Monday, November 28, 2011
Progress and a saccocia
I spent yesterday sewing round and round my petticoat, attaching the lining, sewing two cording channels and putting three rows of trim on. I'm planning to take it to fighter practice tonight and have someone help me mark the waist so I can trim the top, pleat it, and add the waistband. I think I solved some of the problem I had with my last petticoat by making it quite a bit shorter and less full. That should solve the issues my gold one has with slipping down and showing. There's also more fabric in the petticoat than the skirt of the dress so the red skirt doesn't hang as well as I would like. Part of the issue is that I made the gold one intending that it could be worn separately with an Elizabethan jacket. The new one is just a plain old petticoat. I'm sewing it by machine rather than by hand like the first one. I even did the cording channels and trim by machine in the interest of time. I'm not really that pleased by it, but it should be functional. Its at the bottom of the picture. Salmon colored linen I bought for 97 cents a yard at Handcock's last year with the rest of the chestnut linen I used for the lining of my gold petticoat as lining. I corded it with the cotton clothesline rope I had left over from the gold petticoat. The trim is green cotton ribbon that I sewed down with the honeycomb stitch on my machine. The ribbon is actually ribbon yarn. I bought it on super clearance at my favorite knitting shop for 99 cents a ball several years ago. One of the cheapest ways to buy really nice trim is the have a look at novelty yarns. Even really expensive yarn can be very cheap trim once you calculate the yardage.
I also spent some time working on the sleeves for my zimmara. It's the blue and yellow fabric with pomegranates in the picture. I cut it out in January (or maybe February?) with the intention of doing a loose gown to wear with my blackworked coif. Its cut using the diagram for the "Learned man's gown of cloth" from Alcega dated 1589 as pictured on page 6 of Janet Arnold's Patterns of Fashion. Since then, I've read several reviews of people using the giant bag top sleeve in the Reconstructiong History pattern (which is basically the Alcega sleeve) and HATING it. I got rather worried by that. I didn't have enough fabric to re-cut the sleeves into the round sleeve that I would have preferred for the zimarra, but I had plenty of leeway to futz around with the top of the sleeve I had cut. I ended up trimming some of the sides away so it wasn't as unstructured and cutting the top section in panes. I still need it to have quite a bit of fullness as it will be worn over the puffy baragoni of my Italian gowns and I think it should have it this way. I guess we'll see how it works. At present I have 2 somethings resembling either badly drawn trees, tentacled monsters, or possibly cubist squid. The panes are cut and sewn to the interlinings and I'm trying to determine if I'm going to catch the panes at intervals and pull out false puffs or what. I'm also staring at a silver fabric for lining and trying to determine preferences. A deeper blue or possibly a crazy yellow are also in consideration.

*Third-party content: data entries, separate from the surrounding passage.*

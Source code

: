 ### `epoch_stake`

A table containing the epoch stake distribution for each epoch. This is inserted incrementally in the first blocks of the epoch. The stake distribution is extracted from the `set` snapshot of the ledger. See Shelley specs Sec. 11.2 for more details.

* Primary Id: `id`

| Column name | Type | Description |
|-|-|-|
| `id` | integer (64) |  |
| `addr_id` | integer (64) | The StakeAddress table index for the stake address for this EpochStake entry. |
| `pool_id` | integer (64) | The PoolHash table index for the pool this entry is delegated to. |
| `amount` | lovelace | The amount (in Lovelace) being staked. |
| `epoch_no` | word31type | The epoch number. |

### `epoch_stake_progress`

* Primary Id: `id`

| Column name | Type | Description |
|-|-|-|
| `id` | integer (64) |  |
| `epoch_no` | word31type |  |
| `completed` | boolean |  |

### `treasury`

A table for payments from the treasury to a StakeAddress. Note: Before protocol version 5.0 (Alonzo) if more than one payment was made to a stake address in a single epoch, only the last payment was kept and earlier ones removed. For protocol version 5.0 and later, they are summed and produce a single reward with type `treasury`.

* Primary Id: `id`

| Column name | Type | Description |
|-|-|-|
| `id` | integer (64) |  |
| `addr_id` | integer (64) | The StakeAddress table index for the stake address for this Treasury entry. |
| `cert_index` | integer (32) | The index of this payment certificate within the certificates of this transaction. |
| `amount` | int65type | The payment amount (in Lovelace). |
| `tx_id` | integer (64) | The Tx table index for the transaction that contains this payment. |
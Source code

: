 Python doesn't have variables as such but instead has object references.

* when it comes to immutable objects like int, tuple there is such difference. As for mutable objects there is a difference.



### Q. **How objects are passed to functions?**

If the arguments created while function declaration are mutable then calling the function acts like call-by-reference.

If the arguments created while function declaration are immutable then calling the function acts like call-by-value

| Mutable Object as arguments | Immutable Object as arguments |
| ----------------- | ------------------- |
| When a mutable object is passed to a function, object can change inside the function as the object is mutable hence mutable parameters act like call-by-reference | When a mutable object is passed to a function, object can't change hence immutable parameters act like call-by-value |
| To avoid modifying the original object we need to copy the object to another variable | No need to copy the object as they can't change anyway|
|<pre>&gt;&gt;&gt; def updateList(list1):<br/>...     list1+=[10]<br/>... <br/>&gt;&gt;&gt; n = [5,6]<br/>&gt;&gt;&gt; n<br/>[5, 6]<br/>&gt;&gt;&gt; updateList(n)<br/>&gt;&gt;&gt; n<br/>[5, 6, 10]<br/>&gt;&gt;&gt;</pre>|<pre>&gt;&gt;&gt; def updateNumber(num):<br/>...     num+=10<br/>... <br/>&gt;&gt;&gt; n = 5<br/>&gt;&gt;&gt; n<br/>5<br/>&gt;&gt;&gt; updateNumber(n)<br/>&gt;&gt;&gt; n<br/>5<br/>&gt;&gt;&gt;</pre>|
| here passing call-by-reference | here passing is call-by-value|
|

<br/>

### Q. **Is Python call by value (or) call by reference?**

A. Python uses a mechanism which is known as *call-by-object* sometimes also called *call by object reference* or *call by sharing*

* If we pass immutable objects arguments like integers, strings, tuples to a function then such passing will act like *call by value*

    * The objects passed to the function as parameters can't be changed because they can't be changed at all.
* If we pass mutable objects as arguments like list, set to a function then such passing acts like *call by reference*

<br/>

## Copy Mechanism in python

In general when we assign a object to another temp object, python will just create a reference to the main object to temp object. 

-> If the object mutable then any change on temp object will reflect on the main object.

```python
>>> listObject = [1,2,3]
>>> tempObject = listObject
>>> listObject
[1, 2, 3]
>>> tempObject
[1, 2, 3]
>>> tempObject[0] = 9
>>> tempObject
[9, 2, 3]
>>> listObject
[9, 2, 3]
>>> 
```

Then we coma around to something I actually did complete. I made a giant saccoccia. My previous pockets have been much smaller, mostly because I just don't have much to put in to them. I have to carry a diaper bag with my twins anyway, so I haven't had much need for a small bag. Decided to try one out anyway, especially as I will be attending Solstice and 12th Night by myself. This is closer in proportion to historic examples, although the shape isn't as long of a teardrop. For that matter neither is my tasseled bag. I just prefer a broader bottom and a more blunted shape. Not sure why, but that's what keeps coming out. Looking at the various pockets we have from frescos and paintings as well as the extant Spanish example (assembled for easy viewing by the fabulous Anea)it seems like one of those items that is decorated to the wearer's taste, and the Spanish one is shorter and more blunted.
I absolutely don't have time for embroidery right now. I'm already doing blackwork garters, couching cord to sleeve panes, and stitching pearls to the mantellino so something pretty for the pocket just wasn't going to happen. I looked instead to the trim application of the gold and black saccocia that is most often reproduced. Since I'm using the orange silk of my dress I considered making piping from the blue silk but then I found about a yard of crazy orange and gold trim a friend had sent me. It really wasn't enough to do much with, so I figured this would be the perfect project. I laid it out, matched it up, and the trim determined the pattern. I like the trillium effect the tiny triangles near the bottom of the opening create. The pocket is lined in a navy linen and I had a package of brown bias tape so that's the strings for tying it on. Looking forward to trying the larger size out at the upcoming events.